A way of political struggle, they attempt to mislead the public, squeeze the central government's governance and influence over Hong Kong and erode its authority.
Hong Kong's rule of law cannot run counter to the Constitution of the People's Republic of China. The Basic Law links Hong Kong's common law system with the Constitution. Hong Kong's legal system cannot be contrary to the Basic Law and should be in line with the spirit of the Constitution.
The central government will not interfere in the judicial affairs of Hong Kong.
But Leung and Yau publicly disgraced this country and advocated Hong Kong does not belong to China. This has hit the bottom line of the Constitution and the Basic Law and caused divisions in society, as many Hongkongers strongly demand they should be disqualified from being lawmakers, while others are opposed.
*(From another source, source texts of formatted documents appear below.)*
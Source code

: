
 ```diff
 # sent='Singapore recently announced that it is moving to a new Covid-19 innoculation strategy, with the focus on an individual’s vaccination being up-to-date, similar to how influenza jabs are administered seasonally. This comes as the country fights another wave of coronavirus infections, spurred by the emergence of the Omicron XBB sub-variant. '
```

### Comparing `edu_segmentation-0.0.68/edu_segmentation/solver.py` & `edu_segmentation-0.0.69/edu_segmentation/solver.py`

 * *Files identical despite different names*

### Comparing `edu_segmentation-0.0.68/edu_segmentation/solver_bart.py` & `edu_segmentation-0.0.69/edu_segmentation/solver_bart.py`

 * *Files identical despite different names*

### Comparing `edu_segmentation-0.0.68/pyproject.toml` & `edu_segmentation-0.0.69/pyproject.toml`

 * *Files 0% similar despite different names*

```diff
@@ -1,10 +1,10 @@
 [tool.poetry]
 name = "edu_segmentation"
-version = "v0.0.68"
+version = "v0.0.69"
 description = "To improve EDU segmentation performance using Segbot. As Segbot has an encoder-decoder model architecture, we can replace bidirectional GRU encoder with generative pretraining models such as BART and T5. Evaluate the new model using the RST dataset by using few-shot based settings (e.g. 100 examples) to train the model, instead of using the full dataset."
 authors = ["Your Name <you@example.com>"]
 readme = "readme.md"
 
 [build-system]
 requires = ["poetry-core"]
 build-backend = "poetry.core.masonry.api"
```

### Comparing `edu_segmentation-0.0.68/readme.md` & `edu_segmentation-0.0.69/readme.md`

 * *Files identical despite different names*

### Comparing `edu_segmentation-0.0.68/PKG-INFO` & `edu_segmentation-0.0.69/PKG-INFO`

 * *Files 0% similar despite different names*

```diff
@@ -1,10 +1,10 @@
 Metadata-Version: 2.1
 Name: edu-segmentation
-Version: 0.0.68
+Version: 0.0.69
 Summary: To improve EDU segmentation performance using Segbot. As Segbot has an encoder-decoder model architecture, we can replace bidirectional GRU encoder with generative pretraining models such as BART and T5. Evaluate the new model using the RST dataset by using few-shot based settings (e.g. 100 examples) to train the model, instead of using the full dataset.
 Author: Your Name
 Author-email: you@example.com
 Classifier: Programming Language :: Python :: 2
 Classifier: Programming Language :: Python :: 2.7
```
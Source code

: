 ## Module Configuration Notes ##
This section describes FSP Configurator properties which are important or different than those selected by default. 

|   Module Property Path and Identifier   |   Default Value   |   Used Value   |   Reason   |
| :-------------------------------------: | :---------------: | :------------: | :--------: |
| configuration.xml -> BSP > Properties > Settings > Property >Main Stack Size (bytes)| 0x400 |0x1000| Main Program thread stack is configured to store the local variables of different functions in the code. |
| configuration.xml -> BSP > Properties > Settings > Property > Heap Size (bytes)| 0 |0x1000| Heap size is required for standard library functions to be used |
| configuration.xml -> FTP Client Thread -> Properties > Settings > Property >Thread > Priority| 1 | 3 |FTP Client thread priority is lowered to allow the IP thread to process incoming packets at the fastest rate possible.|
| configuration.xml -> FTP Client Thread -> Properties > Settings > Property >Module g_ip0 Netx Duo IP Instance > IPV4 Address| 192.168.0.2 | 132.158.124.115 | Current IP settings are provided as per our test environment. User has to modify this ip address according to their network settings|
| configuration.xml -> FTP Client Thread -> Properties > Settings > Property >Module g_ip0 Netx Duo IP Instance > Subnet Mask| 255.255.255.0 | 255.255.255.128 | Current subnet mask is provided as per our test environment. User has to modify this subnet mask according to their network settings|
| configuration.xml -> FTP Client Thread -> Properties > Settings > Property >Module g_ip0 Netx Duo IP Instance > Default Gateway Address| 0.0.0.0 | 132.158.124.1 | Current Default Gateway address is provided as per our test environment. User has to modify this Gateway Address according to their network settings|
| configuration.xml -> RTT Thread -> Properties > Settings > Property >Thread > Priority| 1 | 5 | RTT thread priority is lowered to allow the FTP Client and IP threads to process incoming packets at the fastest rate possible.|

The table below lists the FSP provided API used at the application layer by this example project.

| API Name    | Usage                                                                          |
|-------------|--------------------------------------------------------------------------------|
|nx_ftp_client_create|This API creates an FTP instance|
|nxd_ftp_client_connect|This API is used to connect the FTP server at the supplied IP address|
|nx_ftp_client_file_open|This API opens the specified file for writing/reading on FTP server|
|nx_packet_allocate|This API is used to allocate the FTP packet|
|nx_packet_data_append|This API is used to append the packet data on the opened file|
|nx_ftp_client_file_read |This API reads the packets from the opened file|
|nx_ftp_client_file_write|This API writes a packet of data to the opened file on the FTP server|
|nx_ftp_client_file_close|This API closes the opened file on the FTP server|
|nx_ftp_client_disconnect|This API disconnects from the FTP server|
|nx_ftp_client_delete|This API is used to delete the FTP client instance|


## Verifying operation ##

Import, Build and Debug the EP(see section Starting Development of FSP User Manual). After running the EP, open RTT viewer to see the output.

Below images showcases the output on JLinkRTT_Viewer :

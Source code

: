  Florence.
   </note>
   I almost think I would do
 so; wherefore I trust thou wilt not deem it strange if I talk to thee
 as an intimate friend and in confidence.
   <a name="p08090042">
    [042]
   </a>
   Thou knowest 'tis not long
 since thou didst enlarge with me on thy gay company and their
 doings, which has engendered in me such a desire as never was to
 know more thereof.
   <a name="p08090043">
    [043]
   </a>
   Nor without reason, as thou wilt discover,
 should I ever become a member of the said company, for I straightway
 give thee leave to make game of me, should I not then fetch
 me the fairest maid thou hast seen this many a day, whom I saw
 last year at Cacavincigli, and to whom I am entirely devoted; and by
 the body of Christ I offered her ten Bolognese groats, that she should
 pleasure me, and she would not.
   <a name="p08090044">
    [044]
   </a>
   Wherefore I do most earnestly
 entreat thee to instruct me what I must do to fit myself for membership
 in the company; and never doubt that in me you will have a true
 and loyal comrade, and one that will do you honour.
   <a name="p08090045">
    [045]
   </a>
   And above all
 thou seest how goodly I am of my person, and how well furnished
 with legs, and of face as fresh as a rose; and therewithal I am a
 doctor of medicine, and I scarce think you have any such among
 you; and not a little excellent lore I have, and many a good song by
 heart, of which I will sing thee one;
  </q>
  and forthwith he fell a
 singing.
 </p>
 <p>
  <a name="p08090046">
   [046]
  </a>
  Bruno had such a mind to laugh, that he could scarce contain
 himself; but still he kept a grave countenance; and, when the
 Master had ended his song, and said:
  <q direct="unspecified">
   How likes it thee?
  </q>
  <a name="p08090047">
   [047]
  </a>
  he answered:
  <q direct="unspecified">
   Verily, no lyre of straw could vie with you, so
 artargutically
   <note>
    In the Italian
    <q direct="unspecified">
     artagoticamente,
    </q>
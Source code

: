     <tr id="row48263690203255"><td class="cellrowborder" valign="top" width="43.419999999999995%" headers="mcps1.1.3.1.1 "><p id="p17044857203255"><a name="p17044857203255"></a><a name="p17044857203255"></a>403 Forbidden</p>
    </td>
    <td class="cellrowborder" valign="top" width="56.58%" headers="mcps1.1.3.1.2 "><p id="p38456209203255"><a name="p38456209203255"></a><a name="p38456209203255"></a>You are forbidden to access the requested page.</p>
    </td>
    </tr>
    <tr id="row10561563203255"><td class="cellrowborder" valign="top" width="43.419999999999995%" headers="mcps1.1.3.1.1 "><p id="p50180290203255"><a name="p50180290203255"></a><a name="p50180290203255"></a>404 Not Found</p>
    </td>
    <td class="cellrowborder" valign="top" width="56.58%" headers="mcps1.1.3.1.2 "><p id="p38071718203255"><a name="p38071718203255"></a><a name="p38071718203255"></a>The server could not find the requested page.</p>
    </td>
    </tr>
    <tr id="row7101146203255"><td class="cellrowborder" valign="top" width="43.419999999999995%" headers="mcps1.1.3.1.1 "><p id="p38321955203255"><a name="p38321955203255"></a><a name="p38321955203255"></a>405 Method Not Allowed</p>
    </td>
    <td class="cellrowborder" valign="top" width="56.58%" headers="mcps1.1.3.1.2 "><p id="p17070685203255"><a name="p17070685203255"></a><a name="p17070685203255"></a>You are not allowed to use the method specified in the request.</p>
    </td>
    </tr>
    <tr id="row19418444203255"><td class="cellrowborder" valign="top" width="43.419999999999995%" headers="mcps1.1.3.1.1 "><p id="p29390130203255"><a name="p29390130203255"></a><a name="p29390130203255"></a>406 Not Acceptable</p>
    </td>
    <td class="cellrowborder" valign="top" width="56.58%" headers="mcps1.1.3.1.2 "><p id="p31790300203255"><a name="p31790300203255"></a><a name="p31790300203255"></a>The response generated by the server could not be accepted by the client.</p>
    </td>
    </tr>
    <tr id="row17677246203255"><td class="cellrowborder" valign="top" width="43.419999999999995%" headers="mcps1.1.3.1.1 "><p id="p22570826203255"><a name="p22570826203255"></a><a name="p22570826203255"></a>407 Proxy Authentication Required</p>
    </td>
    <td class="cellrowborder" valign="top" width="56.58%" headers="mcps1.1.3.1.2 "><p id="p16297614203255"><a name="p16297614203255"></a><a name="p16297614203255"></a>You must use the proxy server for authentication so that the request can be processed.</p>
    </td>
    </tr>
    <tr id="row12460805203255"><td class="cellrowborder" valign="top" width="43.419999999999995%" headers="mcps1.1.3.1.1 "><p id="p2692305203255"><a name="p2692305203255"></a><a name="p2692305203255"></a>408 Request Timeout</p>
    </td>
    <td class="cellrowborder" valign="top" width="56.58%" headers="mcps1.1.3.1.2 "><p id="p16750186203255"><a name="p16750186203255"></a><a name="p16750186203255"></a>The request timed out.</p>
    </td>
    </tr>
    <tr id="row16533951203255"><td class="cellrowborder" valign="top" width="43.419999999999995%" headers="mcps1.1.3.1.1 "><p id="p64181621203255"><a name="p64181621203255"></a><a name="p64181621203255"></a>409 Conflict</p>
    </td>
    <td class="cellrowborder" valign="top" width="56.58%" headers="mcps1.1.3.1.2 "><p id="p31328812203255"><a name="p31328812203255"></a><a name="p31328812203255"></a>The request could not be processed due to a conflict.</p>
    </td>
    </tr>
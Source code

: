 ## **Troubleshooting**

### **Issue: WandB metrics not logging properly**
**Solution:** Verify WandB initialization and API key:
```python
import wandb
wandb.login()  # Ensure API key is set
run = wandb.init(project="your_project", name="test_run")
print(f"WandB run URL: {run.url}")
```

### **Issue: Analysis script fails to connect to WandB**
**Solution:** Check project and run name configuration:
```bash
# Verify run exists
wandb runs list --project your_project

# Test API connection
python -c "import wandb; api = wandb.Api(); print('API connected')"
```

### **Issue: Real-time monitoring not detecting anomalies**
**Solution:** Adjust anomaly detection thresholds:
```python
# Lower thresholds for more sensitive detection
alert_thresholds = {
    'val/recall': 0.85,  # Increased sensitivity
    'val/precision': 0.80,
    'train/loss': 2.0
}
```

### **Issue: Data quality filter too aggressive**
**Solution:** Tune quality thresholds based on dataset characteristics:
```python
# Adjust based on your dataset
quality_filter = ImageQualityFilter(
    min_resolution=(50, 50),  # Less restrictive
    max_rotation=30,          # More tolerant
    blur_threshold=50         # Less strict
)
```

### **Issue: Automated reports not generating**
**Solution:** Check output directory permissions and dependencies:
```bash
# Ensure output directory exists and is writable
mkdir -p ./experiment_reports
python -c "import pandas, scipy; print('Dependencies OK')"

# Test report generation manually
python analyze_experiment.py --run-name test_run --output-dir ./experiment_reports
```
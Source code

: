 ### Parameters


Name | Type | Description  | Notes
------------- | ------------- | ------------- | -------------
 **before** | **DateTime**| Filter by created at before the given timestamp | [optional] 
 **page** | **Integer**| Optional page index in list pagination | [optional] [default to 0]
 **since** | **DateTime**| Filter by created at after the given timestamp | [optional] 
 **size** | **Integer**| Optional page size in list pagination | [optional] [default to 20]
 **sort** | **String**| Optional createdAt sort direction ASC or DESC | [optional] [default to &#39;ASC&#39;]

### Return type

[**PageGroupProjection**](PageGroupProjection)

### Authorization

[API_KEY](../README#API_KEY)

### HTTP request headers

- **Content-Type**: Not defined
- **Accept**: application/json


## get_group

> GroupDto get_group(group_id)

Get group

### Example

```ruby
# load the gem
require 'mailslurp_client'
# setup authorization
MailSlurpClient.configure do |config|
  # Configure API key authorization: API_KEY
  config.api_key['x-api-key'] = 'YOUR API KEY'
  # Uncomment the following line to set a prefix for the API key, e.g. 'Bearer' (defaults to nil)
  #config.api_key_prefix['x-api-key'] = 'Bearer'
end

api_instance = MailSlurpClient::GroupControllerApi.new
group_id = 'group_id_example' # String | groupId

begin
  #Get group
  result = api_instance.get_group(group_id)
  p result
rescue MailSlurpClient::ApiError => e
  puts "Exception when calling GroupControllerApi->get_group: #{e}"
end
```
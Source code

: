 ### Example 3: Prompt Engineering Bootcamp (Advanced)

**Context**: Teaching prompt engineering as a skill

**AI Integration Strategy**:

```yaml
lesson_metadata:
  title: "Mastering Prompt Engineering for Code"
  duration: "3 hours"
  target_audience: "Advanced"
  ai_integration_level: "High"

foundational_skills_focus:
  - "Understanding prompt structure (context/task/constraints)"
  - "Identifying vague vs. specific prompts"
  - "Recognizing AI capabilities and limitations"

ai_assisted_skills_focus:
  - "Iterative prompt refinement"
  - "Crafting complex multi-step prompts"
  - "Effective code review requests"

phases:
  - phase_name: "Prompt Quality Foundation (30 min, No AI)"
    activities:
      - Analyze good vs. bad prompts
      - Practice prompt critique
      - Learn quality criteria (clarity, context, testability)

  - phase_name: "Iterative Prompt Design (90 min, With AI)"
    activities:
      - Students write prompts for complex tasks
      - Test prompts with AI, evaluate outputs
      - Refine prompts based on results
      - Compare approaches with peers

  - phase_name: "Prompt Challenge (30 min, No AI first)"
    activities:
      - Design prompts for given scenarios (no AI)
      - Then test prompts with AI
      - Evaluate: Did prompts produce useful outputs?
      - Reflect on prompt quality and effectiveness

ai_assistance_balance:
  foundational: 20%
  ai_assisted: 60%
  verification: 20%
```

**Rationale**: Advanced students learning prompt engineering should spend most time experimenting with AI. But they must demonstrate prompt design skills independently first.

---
The NPC Standing Committee at this time has taken the initiative to interpret the Basic Law. It has sufficient reasons and is legally impeccable.
On the issues concerning Hong Kong governance and national security, the central government is obliged to make full use of the power stipulated by the Basic Law. A few people of radical opposition are creating chaos among public opinion and affected the understanding of some Hong Kong people. The fallacies they created must be cleaned up.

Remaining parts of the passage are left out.